English Language Learners (ELLs) must communicate for academic, social, and instructional purposes within the school setting. The ELL student needs to communicate for information, ideas, and concepts necessary for academic success in the area of communication arts, mathematics, science and social studies. “Mastery of academic language is arguably the single most important determinant of academic success; to be successful academically, students need to develop the specialized language of academic discourse that is distinct from conversational language” (Francis, Rivera, Lesaux, & Rivera, 2006, p.7). With support, ESOL students will be able to adequately communicate to meet their needs for most day-to-day interactions.
As of the fall of 2010, all Missouri public school districts are required to align English for Speakers of Other Language (ESOL) standards with the WIDA English Language Proficiency Levels. The English Language Proficiency (ELP) standards address six levels of English language proficiency. These levels, defined as movement along a continuum, describe what ELLs can do within each language domain of the academic standards for designated grade level clusters. The levels are:
- Entering the new language acquisition process
- Beginning the new language acquisition process
- Developing listening, speaking, reading, and writing skills in English
- Expanding the listening, speaking, reading, and writing skills needed to communicate in English
- Bridging to a level comparable to that of other English-proficient peers
- Reaching the end of the language acquisition continuum.
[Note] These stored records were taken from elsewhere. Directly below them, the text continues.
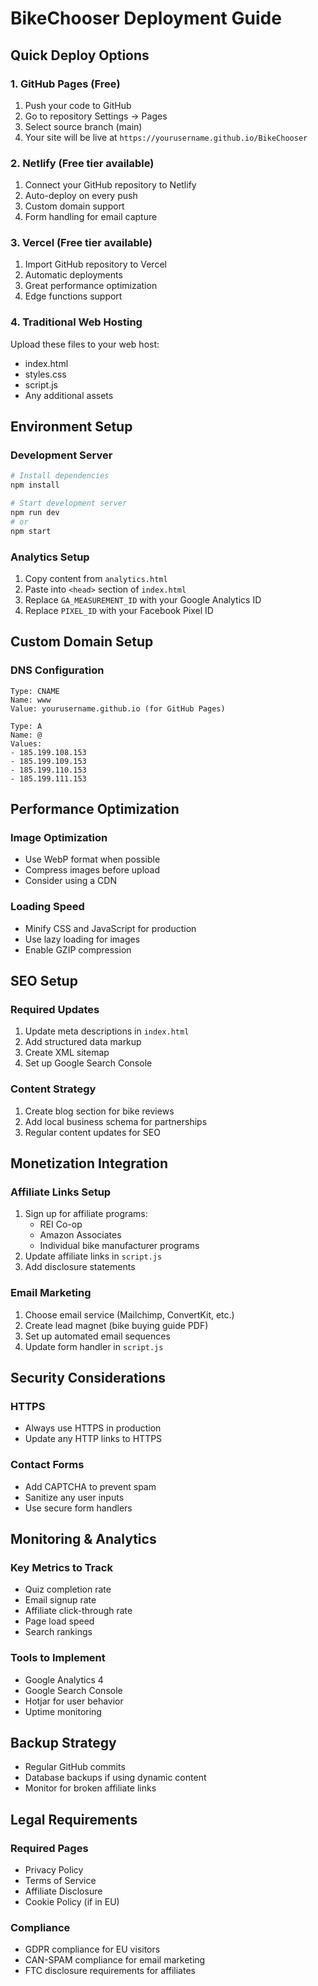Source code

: # BikeChooser Deployment Guide

## Quick Deploy Options

### 1. GitHub Pages (Free)
1. Push your code to GitHub
2. Go to repository Settings → Pages
3. Select source branch (main)
4. Your site will be live at `https://yourusername.github.io/BikeChooser`

### 2. Netlify (Free tier available)
1. Connect your GitHub repository to Netlify
2. Auto-deploy on every push
3. Custom domain support
4. Form handling for email capture

### 3. Vercel (Free tier available)
1. Import GitHub repository to Vercel
2. Automatic deployments
3. Great performance optimization
4. Edge functions support

### 4. Traditional Web Hosting
Upload these files to your web host:
- index.html
- styles.css
- script.js
- Any additional assets

## Environment Setup

### Development Server
```bash
# Install dependencies
npm install

# Start development server
npm run dev
# or
npm start
```

### Analytics Setup
1. Copy content from `analytics.html`
2. Paste into `<head>` section of `index.html`
3. Replace `GA_MEASUREMENT_ID` with your Google Analytics ID
4. Replace `PIXEL_ID` with your Facebook Pixel ID

## Custom Domain Setup

### DNS Configuration
```
Type: CNAME
Name: www
Value: yourusername.github.io (for GitHub Pages)

Type: A
Name: @
Values: 
- 185.199.108.153
- 185.199.109.153
- 185.199.110.153
- 185.199.111.153
```

## Performance Optimization

### Image Optimization
- Use WebP format when possible
- Compress images before upload
- Consider using a CDN

### Loading Speed
- Minify CSS and JavaScript for production
- Use lazy loading for images
- Enable GZIP compression

## SEO Setup

### Required Updates
1. Update meta descriptions in `index.html`
2. Add structured data markup
3. Create XML sitemap
4. Set up Google Search Console

### Content Strategy
1. Create blog section for bike reviews
2. Add local business schema for partnerships
3. Regular content updates for SEO

## Monetization Integration

### Affiliate Links Setup
1. Sign up for affiliate programs:
   - REI Co-op
   - Amazon Associates
   - Individual bike manufacturer programs
2. Update affiliate links in `script.js`
3. Add disclosure statements

### Email Marketing
1. Choose email service (Mailchimp, ConvertKit, etc.)
2. Create lead magnet (bike buying guide PDF)
3. Set up automated email sequences
4. Update form handler in `script.js`

## Security Considerations

### HTTPS
- Always use HTTPS in production
- Update any HTTP links to HTTPS

### Contact Forms
- Add CAPTCHA to prevent spam
- Sanitize any user inputs
- Use secure form handlers

## Monitoring & Analytics

### Key Metrics to Track
- Quiz completion rate
- Email signup rate
- Affiliate click-through rate
- Page load speed
- Search rankings

### Tools to Implement
- Google Analytics 4
- Google Search Console
- Hotjar for user behavior
- Uptime monitoring

## Backup Strategy
- Regular GitHub commits
- Database backups if using dynamic content
- Monitor for broken affiliate links

## Legal Requirements

### Required Pages
- Privacy Policy
- Terms of Service
- Affiliate Disclosure
- Cookie Policy (if in EU)

### Compliance
- GDPR compliance for EU visitors
- CAN-SPAM compliance for email marketing
- FTC disclosure requirements for affiliates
Linguists believe it can take an English Language Learner up to five to seven years (depending upon former English language exposure) to reach the English proficiency level of their peers. The WIDA Consortium recognizes that English proficiency grows in two strands: social language and academic language. With that in mind, the WIDA English language proficiency standards are organized into a series of matrices to address both social/instructional language development and the content area standards (language arts, math, science, and social studies) as well as to reflect the four language domains (listening, speaking, reading, and writing) and language proficiency levels. Proficient students are monitored by the ESOL teacher for two years after they exit the ESOL program.